I’m not really bothered if people don’t consider software to be a serious engineering discipline. I’m not sure I do either. If someone wants that kind of thing, I’d recommend they go into a different engineering discipline, rather than trying to make software like that.
Tell me you don't know the first thing about engineering without telling me...
This is the engineering process. If you put five engineers of any discipline in a room, you will get five different answers. Every contractor and architect has their own ideas about how things should be done.
Furthermore, we do build houses this way, even in the modern age with building codes. The builder is going to do whatever they can get away with and this is a universal truth. The only reason bridges are held to such high standards is because of the monetary cost of a collapse.

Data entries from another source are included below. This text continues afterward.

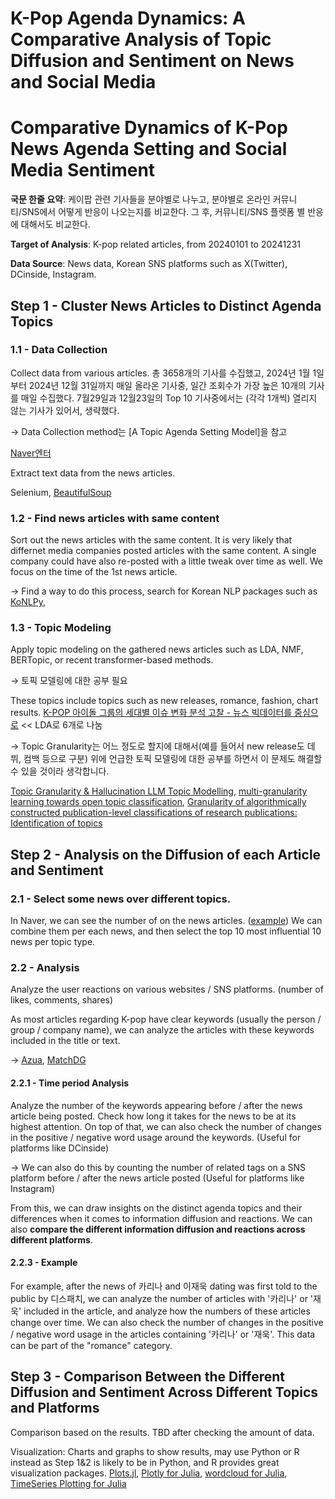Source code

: # K-Pop Agenda Dynamics: A Comparative Analysis of Topic Diffusion and Sentiment on News and Social Media
# Comparative Dynamics of K-Pop News Agenda Setting and Social Media Sentiment

**국문 한줄 요약**: 케이팝 관련 기사들을 분야별로 나누고, 분야별로 온라인 커뮤니티/SNS에서 어떻게 반응이 나오는지를 비교한다. 그 후, 커뮤니티/SNS 플렛폼 별 반응에 대해서도 비교한다.

**Target of Analysis**: K-pop related articles, from 20240101 to 20241231

**Data Source**: News data, Korean SNS platforms such as X(Twitter), DCinside, Instagram.

## Step 1 - Cluster News Articles to Distinct Agenda Topics

### 1.1 - Data Collection

Collect data from various articles. 총 3658개의 기사를 수집했고, 2024년 1월 1일부터 2024년 12월 31일까지 매일 올라온 기사중, 일간 조회수가 가장 높은 10개의 기사를 매일 수집했다. 7월29일과 12월23일의 Top 10 기사중에서는 (각각 1개씩) 열리지 않는 기사가 있어서, 생략했다.

$\to$ Data Collection method는 [A Topic Agenda Setting Model]을 참고

[Naver엔터](https://m.entertain.naver.com/series?tab=subject&categoryId=ALL)

Extract text data from the news articles.

Selenium,
[BeautifulSoup](https://www.crummy.com/software/BeautifulSoup/bs4/doc/)

### 1.2 - Find news articles with same content

Sort out the news articles with the same content. It is very likely that differnet media companies posted articles with the same content. A single company could have also re-posted with a little tweak over time as well. We focus on the time of the 1st news article.

$\to$ Find a way to do this process, search for Korean NLP packages such as [KoNLPy](https://konlpy.org/en/latest/),

### 1.3 - Topic Modeling

Apply topic modeling on the gathered news articles such as LDA, NMF, BERTopic, or recent transformer-based methods.

$\to$ 토픽 모델링에 대한 공부 필요

These topics include topics such as new releases, romance, fashion, chart results.
[K-POP 아이돌 그룹의 세대별 이슈 변화 분석 고찰 - 뉴스 빅데이터를 중심으로](https://www-dbpia-co-kr-ssl.access.yonsei.ac.kr/journal/articleDetail?nodeId=NODE11889791) << LDA로 6개로 나눔

$\to$ Topic Granularity는 어느 정도로 할지에 대해서(예를 들어서 new release도 데뷔, 컴백 등으로 구분) 위에 언급한 토픽 모델링에 대한 공부를 하면서 이 문제도 해결할 수 있을 것이라 생각합니다. 

[Topic Granularity & Hallucination LLM Topic Modelling](https://arxiv-org.access.yonsei.ac.kr/abs/2405.00611), 
[multi-granularity learning towards open topic classification](https://www-sciencedirect-com-ssl.access.yonsei.ac.kr/science/article/pii/S0020025521011555), [Granularity of algorithmically constructed publication-level classifications of research publications: Identification of topics](https://arxiv-org.access.yonsei.ac.kr/abs/1801.02466)

## Step 2 - Analysis on the Diffusion of each Article and Sentiment

### 2.1 - Select some news over different topics.

In Naver, we can see the number of on the news articles. ([example](https://m.entertain.naver.com/series/article/001/0015192965?type=series&cid=1200015)) We can combine them per each news, and then select the top 10 most influential 10 news per topic type.

### 2.2 - Analysis

Analyze the user reactions on various websites / SNS platforms. (number of likes, comments, shares)

As most articles regarding K-pop have clear keywords (usually the person / group / company name), we can analyze the articles with these keywords included in the title or text.

$\to$ [Azua](https://github.com/microsoft/project-azua/), [MatchDG](https://www.microsoft.com/en-us/research/publication/domain-generalization-using-causal-matching/)

#### 2.2.1 - Time period Analysis

Analyze the number of the keywords appearing before / after the news article being posted. Check how long it takes for the news to be at its highest attention. On top of that, we can also check the number of changes in the positive / negative word usage around the keywords. (Useful for platforms like DCinside)

$\to$ We can also do this by counting the number of related tags on a SNS platform before / after the news article posted (Useful for platforms like Instagram)

From this, we can draw insights on the distinct agenda topics and their differences when it comes to information diffusion and reactions. We can also **compare the different information diffusion and reactions across different platforms**.

#### 2.2.3 - Example

For example, after the news of 카리나 and 이재욱 dating was first told to the public by 디스패치, we can analyze the number of articles with '카리나' or '재욱' included in the article, and analyze how the numbers of these articles change over time. We can also check the number of changes in the positive / negative word usage in the articles containing '카리나' or '재욱'. This data can be part of the "romance" category.

## Step 3 - Comparison Between the Different Diffusion and Sentiment Across Different Topics and Platforms

Comparison based on the results. TBD after checking the amount of data.

Visualization: Charts and graphs to show results, may use Python or R instead as Step 1&2 is likely to be in Python, and R provides great visualization packages. [Plots.jl](https://docs.juliaplots.org/stable/), [Plotly for Julia](https://plotly.com/julia/), [wordcloud for Julia](https://github.com/guo-yong-zhi/WordCloud.jl), [TimeSeries Plotting for Julia](https://juliastats.org/TimeSeries.jl/latest/plotting/)
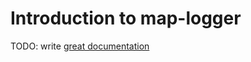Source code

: # Introduction to map-logger

TODO: write [great documentation](http://jacobian.org/writing/what-to-write/)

The "norms" are not what you think they are. They're tradition, they're "we've always done it this way". What you're talking about are laws written for public safety. Those laws only exist because we tried and failed to do things a certain way and the cost in money or lives was untenable.
> "I recognize a good solution when I see it" is just not good enough for a serious engineering discipline.
You're conflating engineering with science. A scientist will rigorously test and validate, but a huge part of engineering is just recognizing a good solution. Of course there's a lot of testing and validation in engineering as well, but not with the kind of rigor you're implying.
That's kinda like saying you can learn to drive by just getting into a car, crashing then thinking about how not to crash it next time.
In reality both things are necessary. The car analogy doesn't hold for road driving because we drive well within the limits, but for racing it really is necessary to know exactly where the limits are. I don't think we should really be treating our profession like a race, though.
But if you don't read it's going to be an incredibly long slow process and a lot of car crashes and mangled gearboxes etc. So I say read, read, and read some more. Even if you don't see the point of it right now your experience will later find a place for it and you won't end up descending a hill for the first time not knowing to shift to a lower gear.
>That's kinda like saying you can learn to drive by just getting into a car, crashing then thinking about how not to crash it next time.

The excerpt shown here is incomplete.